WHAT NEEDS TO BE DONE →
As you look over the data below, please find each line where the word "creation" appears, then copy it.

Stored data →
%%

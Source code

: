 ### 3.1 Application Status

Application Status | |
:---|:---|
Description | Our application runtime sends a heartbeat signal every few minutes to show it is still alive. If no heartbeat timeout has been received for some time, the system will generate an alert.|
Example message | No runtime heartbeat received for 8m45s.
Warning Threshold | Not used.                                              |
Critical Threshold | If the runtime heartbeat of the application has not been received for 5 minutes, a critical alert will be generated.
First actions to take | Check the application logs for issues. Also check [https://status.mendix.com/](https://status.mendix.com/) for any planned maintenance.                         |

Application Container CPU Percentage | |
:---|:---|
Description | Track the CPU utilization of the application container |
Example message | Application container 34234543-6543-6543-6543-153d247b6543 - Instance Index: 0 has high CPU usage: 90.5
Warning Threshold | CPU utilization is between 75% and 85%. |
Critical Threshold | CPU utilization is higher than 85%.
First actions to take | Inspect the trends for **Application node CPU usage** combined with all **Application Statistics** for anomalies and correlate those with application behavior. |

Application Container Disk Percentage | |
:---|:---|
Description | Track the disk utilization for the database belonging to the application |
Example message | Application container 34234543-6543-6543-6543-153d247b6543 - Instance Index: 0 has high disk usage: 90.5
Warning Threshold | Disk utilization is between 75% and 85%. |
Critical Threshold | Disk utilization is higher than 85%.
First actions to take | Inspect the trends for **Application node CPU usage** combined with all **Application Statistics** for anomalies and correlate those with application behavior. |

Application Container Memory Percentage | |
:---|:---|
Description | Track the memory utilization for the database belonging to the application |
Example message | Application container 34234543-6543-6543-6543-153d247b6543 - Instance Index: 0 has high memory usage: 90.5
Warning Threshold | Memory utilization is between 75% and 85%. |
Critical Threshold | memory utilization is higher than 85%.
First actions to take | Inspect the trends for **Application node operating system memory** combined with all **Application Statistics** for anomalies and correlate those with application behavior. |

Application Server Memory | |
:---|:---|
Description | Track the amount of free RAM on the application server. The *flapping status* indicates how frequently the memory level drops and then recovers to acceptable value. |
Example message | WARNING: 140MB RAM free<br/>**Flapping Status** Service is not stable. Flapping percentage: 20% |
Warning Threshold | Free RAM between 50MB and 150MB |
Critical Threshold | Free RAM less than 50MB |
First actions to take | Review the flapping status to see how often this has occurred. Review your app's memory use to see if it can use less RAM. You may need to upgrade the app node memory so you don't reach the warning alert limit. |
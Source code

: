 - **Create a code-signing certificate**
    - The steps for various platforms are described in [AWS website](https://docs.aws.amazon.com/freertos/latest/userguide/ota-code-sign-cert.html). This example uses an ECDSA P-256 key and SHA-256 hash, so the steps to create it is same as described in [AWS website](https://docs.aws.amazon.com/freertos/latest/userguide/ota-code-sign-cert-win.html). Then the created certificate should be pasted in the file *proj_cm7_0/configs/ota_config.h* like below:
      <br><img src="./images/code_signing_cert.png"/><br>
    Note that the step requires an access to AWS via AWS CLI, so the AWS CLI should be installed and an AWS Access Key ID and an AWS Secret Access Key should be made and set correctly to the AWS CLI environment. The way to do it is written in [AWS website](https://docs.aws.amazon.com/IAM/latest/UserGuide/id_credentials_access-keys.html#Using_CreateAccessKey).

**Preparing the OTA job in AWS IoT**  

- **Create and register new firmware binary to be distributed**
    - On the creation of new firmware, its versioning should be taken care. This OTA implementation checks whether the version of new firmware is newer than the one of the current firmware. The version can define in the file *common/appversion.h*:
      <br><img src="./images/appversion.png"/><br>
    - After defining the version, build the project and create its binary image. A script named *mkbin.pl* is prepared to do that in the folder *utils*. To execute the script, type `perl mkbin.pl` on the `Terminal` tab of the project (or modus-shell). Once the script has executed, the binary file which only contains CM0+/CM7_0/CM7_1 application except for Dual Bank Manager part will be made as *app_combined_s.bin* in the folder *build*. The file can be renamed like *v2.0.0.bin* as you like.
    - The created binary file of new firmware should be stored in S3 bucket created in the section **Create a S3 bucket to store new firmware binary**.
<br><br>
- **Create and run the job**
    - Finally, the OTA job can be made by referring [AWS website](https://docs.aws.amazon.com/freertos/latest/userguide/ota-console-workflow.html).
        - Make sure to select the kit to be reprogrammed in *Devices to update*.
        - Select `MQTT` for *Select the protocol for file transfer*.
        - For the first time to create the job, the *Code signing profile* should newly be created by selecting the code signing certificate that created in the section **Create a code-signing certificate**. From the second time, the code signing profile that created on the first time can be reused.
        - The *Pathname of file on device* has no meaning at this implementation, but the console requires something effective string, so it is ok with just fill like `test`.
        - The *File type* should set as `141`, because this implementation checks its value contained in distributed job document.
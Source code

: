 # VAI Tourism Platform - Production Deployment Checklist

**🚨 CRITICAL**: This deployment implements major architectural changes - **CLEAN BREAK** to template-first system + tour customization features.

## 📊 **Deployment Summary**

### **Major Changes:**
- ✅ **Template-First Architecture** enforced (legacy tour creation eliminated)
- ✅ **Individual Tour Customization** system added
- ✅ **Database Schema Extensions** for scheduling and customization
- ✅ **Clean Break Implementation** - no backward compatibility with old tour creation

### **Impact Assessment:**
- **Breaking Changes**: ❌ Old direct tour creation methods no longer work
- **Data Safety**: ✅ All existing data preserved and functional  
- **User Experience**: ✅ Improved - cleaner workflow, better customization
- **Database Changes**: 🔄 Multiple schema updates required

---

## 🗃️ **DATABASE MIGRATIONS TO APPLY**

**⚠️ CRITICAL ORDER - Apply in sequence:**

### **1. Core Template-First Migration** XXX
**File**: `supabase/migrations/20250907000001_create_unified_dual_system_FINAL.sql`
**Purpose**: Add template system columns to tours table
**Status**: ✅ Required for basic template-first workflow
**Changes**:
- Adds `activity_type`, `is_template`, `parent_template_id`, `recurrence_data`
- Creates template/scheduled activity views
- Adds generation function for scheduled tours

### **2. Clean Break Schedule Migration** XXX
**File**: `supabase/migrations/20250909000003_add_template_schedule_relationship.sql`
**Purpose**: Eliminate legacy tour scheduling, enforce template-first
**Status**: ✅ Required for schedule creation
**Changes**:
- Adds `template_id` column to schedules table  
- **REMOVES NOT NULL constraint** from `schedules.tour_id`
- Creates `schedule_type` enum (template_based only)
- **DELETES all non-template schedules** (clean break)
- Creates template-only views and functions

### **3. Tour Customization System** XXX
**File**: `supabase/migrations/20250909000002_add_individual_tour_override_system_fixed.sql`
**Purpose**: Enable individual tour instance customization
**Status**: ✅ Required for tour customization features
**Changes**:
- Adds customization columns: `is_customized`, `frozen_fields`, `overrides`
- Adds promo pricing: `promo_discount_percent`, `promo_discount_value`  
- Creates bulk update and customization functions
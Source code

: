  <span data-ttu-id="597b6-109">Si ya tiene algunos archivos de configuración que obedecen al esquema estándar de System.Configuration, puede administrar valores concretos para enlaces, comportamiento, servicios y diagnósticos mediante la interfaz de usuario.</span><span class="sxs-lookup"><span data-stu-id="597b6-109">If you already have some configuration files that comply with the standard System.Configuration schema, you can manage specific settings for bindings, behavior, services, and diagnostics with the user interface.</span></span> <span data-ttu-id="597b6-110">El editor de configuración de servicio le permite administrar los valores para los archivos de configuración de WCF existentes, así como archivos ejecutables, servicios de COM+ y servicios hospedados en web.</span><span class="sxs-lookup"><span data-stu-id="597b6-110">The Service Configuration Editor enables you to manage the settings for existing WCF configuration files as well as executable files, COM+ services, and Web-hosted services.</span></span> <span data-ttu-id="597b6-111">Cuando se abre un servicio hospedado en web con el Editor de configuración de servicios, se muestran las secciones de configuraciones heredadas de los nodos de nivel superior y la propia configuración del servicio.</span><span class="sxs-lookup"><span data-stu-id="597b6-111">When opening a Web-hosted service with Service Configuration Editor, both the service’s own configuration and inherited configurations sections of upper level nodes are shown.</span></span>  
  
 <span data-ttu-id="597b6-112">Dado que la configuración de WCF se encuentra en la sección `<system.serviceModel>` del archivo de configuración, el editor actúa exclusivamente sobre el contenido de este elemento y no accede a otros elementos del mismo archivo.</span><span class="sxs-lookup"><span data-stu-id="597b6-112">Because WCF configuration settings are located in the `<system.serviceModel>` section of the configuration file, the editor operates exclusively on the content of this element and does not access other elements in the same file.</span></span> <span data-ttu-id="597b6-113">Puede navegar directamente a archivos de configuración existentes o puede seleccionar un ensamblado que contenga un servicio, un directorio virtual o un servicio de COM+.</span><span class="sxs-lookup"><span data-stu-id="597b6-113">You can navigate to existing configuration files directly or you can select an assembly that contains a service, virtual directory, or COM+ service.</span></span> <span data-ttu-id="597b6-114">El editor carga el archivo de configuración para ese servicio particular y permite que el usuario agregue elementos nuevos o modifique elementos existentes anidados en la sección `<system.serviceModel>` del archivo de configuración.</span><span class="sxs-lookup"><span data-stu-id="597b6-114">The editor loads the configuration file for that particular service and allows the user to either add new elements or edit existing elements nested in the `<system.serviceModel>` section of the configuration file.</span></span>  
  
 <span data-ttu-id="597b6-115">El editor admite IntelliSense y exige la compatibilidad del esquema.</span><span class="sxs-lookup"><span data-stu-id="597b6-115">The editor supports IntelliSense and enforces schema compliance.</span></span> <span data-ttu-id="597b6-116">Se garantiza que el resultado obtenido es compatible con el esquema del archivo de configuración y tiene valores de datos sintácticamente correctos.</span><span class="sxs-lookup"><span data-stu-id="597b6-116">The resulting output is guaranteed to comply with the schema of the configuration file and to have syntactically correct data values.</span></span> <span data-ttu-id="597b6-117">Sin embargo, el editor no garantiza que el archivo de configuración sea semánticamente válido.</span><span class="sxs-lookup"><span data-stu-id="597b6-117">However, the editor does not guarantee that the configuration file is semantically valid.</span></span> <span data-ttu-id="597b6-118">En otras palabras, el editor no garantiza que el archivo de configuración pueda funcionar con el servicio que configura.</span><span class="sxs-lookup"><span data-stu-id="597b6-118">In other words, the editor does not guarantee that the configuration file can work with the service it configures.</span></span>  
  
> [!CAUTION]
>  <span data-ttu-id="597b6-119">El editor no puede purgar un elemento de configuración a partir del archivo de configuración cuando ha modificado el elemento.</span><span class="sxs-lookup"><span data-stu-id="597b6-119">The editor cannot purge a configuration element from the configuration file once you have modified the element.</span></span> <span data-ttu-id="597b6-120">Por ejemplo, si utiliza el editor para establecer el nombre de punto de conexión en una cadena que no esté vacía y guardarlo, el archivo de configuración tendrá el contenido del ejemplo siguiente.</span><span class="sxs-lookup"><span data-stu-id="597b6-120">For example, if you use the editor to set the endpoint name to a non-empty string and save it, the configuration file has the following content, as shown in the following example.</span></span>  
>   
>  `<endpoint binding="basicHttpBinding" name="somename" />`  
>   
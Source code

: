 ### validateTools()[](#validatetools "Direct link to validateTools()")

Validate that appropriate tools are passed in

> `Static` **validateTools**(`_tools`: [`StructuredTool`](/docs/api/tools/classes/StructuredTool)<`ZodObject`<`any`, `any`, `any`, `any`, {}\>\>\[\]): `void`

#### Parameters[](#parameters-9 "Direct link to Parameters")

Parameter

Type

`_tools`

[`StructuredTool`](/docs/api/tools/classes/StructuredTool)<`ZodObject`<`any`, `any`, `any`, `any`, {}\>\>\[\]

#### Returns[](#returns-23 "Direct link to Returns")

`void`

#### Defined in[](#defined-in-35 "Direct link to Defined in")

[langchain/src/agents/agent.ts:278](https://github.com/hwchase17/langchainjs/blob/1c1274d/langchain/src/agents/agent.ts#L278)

%%

SOLUTION TO THE PROBLEM →
    - On the creation of new firmware, its versioning should be taken care. This OTA implementation checks whether the version of new firmware is newer than the one of the current firmware. The version can define in the file *common/appversion.h*:
- ✅ **Template-First Architecture** enforced (legacy tour creation eliminated)
- ✅ **Clean Break Implementation** - no backward compatibility with old tour creation
- **Breaking Changes**: ❌ Old direct tour creation methods no longer work
**Status**: ✅ Required for schedule creation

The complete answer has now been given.